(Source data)
((
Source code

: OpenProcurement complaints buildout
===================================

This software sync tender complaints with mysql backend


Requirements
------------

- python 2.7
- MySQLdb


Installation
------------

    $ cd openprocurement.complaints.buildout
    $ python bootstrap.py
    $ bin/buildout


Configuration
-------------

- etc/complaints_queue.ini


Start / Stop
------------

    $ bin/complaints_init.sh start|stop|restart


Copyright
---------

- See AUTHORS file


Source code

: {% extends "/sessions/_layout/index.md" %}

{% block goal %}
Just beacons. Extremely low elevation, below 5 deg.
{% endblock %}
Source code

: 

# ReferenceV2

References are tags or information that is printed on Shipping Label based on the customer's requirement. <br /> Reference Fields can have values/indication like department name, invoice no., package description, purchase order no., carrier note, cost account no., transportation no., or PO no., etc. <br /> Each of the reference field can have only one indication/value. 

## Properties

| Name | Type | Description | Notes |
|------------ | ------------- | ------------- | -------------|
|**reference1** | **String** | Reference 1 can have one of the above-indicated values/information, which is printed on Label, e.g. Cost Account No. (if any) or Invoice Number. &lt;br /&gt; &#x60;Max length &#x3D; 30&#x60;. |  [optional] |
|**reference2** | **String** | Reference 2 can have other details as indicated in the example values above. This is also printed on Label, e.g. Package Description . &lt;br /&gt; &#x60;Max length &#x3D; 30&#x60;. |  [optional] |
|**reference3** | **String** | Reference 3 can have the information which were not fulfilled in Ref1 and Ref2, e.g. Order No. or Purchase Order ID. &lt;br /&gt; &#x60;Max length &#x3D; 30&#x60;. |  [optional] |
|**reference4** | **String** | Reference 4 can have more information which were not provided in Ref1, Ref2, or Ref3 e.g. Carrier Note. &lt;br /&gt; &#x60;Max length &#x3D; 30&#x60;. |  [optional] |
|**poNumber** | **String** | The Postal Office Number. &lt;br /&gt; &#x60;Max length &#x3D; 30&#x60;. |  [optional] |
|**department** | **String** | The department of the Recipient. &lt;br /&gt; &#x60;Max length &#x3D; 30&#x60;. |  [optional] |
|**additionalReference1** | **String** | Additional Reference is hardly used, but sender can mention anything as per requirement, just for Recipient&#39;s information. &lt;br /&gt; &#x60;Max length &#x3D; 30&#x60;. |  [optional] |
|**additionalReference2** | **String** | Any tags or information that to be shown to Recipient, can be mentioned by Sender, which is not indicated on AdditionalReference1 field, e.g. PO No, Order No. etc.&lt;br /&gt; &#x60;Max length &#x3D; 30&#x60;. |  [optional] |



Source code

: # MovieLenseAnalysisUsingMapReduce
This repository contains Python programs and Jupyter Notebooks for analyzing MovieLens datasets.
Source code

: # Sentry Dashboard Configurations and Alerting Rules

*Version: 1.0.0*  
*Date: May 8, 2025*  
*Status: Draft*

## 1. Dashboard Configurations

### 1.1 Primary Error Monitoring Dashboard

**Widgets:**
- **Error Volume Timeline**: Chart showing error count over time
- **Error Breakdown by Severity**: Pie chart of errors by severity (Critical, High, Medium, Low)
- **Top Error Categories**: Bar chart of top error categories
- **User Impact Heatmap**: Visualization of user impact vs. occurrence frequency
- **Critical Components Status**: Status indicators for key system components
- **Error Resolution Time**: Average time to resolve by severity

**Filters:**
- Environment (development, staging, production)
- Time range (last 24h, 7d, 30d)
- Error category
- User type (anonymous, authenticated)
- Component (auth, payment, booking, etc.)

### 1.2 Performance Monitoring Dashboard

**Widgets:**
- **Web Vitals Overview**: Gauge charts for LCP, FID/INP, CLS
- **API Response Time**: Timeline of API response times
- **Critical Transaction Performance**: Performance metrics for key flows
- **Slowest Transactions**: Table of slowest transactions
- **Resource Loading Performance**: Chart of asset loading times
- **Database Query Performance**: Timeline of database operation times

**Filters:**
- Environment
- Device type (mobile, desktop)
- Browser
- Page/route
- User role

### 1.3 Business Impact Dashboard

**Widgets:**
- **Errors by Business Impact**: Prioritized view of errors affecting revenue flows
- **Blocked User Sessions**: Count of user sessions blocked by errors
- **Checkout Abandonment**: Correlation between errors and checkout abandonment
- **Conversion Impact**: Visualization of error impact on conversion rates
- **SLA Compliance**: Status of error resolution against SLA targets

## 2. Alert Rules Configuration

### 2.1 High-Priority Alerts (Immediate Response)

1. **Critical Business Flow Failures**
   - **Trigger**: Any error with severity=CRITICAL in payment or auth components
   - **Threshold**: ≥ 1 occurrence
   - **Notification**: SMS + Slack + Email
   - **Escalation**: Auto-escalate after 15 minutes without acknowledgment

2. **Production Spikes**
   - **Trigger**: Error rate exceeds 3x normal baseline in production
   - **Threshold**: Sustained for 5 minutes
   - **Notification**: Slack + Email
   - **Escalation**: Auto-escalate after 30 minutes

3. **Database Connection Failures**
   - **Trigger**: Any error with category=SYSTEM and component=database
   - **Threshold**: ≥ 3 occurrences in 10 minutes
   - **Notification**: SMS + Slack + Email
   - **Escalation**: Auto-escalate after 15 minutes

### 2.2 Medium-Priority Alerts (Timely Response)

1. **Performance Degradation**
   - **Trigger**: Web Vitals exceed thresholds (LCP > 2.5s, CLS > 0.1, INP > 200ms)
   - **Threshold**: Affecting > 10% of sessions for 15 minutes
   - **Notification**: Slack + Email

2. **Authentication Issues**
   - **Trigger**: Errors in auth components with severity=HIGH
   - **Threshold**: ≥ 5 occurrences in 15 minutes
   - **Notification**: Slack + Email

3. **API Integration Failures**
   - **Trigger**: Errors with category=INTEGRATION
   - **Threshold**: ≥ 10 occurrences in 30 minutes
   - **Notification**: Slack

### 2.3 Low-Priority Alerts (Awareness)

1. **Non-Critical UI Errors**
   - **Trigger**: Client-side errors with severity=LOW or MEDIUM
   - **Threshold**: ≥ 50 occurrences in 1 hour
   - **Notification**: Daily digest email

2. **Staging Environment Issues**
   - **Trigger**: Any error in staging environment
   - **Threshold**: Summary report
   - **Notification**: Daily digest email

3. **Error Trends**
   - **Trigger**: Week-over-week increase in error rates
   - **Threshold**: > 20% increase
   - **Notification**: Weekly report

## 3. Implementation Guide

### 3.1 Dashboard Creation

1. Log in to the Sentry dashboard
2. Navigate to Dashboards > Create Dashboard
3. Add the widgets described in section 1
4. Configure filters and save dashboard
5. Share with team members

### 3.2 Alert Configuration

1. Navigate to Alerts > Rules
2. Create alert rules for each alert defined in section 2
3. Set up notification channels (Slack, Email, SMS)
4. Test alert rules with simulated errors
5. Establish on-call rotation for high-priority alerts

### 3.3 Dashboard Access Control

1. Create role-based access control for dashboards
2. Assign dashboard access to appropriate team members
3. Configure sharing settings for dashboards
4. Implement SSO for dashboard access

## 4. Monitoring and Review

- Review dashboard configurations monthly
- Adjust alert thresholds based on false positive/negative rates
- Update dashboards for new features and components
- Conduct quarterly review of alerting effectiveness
))
:: WORK TO COMPLETE ::
Only exact copies of the lines from the one containing "2. Navigate to Dashboards > Create Dashboard" to the end of the records belong in the answer.

:: REPLY TO THE TASK ::
2. Navigate to Dashboards > Create Dashboard
3. Add the widgets described in section 1
4. Configure filters and save dashboard
5. Share with team members

### 3.2 Alert Configuration

1. Navigate to Alerts > Rules
2. Create alert rules for each alert defined in section 2
3. Set up notification channels (Slack, Email, SMS)
4. Test alert rules with simulated errors
5. Establish on-call rotation for high-priority alerts

### 3.3 Dashboard Access Control

1. Create role-based access control for dashboards
2. Assign dashboard access to appropriate team members
3. Configure sharing settings for dashboards
4. Implement SSO for dashboard access

## 4. Monitoring and Review

- Review dashboard configurations monthly
- Adjust alert thresholds based on false positive/negative rates
- Update dashboards for new features and components
- Conduct quarterly review of alerting effectiveness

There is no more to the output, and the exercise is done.